Yeah, OK, fine. You guys are just ruining all my fun.  You all go buy iPhones and I'LL take one of these.
(I wonder if I can bedazzle it?)   Bahahahaha!


----------



## Diamondback 2/2 (Oct 15, 2010)

OMG!!! BEDAZZLE!!!! <------- Said in high pitched gay boy voice... 


I was just pointing out that some of the stuff that comes out in the military as the new tactacool gear is normally about 20 steps behind what most 15 year olds are using to text with at high school. :doh:


----------



## Dame (Oct 15, 2010)

Yeah, I know.  But this one is like bendy and everything.  Won't break if you drop it.
But I love the high pitched gay boy voice.  I think the frequency is curing my headache. ;)


----------



## TheSiatonist (Oct 16, 2010)

Next thing ya know, they'll want a USB port on it.
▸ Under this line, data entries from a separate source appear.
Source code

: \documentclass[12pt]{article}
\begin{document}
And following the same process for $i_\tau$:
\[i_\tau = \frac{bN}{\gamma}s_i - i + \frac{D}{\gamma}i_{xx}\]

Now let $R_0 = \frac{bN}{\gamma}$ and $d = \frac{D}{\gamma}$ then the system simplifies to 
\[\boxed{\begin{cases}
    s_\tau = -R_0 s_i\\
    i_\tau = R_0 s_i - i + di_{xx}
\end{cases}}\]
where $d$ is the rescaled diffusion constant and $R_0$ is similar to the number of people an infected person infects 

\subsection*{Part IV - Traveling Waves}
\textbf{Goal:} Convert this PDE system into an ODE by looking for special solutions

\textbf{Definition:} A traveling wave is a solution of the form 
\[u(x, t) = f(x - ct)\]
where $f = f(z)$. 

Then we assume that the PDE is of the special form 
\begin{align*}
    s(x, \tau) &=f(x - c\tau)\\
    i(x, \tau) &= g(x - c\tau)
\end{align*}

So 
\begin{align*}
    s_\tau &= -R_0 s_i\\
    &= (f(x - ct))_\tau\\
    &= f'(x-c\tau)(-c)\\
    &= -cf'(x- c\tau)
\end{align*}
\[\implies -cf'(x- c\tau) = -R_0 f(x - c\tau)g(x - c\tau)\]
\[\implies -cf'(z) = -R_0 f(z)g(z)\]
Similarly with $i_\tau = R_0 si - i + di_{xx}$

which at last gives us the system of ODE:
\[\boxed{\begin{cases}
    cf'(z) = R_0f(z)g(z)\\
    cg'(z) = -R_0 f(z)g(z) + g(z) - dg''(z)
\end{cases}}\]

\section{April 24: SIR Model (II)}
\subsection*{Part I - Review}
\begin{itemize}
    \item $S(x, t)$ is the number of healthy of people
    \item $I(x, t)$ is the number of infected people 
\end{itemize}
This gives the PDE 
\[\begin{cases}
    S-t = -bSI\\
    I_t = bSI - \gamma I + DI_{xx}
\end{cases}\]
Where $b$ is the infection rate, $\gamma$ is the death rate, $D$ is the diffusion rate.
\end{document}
Then a 5Gb RAM and a 900 Gb HDD. Then a 10 megapixel camera with 20X zoom. Then touchscreen. Then video conferencing. Then built-in VHF/UHF radios. Then biometric scanner. Then Google Earth. Then access to Shadow Spear. Then mini hydraulics. A solar panel. Built-in sat phone. Frequency jammers. Ice cream. Some soap and toothpaste.

Fuck, the possibilities are endless...


----------



## ShockWave (Oct 16, 2010)

I like the point made about having Iphones do all of this crazy and cool stuff. My question about this idea is: If the army was to develop apps for IED reports or whatever, would it be something that would send it automatically to higher-ups or a command center or something? If so, what would keep young stupid people(such as me) from downloading the app and sending in fake ones all the time just to mess with the government?
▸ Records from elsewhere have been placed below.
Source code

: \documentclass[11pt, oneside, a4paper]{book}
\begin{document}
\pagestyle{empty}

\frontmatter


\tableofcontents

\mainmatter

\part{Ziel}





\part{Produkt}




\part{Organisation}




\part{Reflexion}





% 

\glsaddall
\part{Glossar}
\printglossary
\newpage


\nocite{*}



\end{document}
Now, about that flexible armband thing. I know there is a system used by the military to show where all the friendly forces are, and certain people on the battlefield can mark where enemies are. Do you guys think this wristband screen could work on that system so that anyone who has it on can just look down and see a map of the region that includes friendly/hostile force indicators. Or would this only be more of a GPS type of item?
I know that since it is a prototype nobody in here is gonna know all of it's capabilities, but I would like to hear your thoughts and opinions about it.


----------



## AWP (Oct 16, 2010)

Hmm...an iPhhone with an encryption sleeve and the ability to charge from a vehicle or from a 5590/ 390/ whateverisusedthesedays tied into your SATCOM or ASIPs.
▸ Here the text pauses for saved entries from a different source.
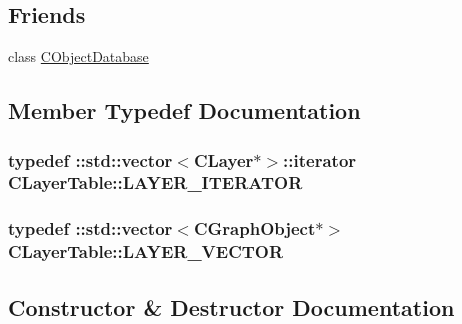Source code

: \subsection*{Friends}
\begin{DoxyCompactItemize}
\item 
class \hyperlink{class_c_layer_table_a8451ee9e81bc51a04afb10dc6ee7e07e}{C\+Object\+Database}
\end{DoxyCompactItemize}


\subsection{Member Typedef Documentation}
\hypertarget{class_c_layer_table_ac3f5fb208ea83dd1d39e81301b7bdaaf}{}
\subsubsection[{L\+A\+Y\+E\+R\+\_\+\+I\+T\+E\+R\+A\+T\+O\+R}]{\setlength{\rightskip}{0pt plus 5cm}typedef \+::std\+::vector$<${\bf C\+Layer}$\ast$$>$\+::iterator {\bf C\+Layer\+Table\+::\+L\+A\+Y\+E\+R\+\_\+\+I\+T\+E\+R\+A\+T\+O\+R}}\label{class_c_layer_table_ac3f5fb208ea83dd1d39e81301b7bdaaf}
\hypertarget{class_c_layer_table_acd81eed52c55ccd6ba9fcbe3bd2451dc}{}
\subsubsection[{L\+A\+Y\+E\+R\+\_\+\+V\+E\+C\+T\+O\+R}]{\setlength{\rightskip}{0pt plus 5cm}typedef \+::std\+::vector$<${\bf C\+Graph\+Object}$\ast$$>$ {\bf C\+Layer\+Table\+::\+L\+A\+Y\+E\+R\+\_\+\+V\+E\+C\+T\+O\+R}}\label{class_c_layer_table_acd81eed52c55ccd6ba9fcbe3bd2451dc}


\subsection{Constructor \& Destructor Documentation}
\hypertarget{class_c_layer_table_a09fc2fd20604d02458fb271eea55c558}{}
That has possibilities. SOF has...a little, black radio (despite the age of said radio) I won't go into with a few of those features.

Engineers will screw it up. Count on it.


----------



## Diamondback 2/2 (Oct 16, 2010)

Freefalling said:


> Hmm...an iPhhone with an encryption sleeve and the ability to charge from a vehicle or from a 5590/ 390/ whateverisusedthesedays tied into your SATCOM or ASIPs.
> 
> That has possibilities. SOF has...a little, black radio (despite the age of said radio) I won't go into with a few of those features.
> 
> Engineers will screw it up. Count on it.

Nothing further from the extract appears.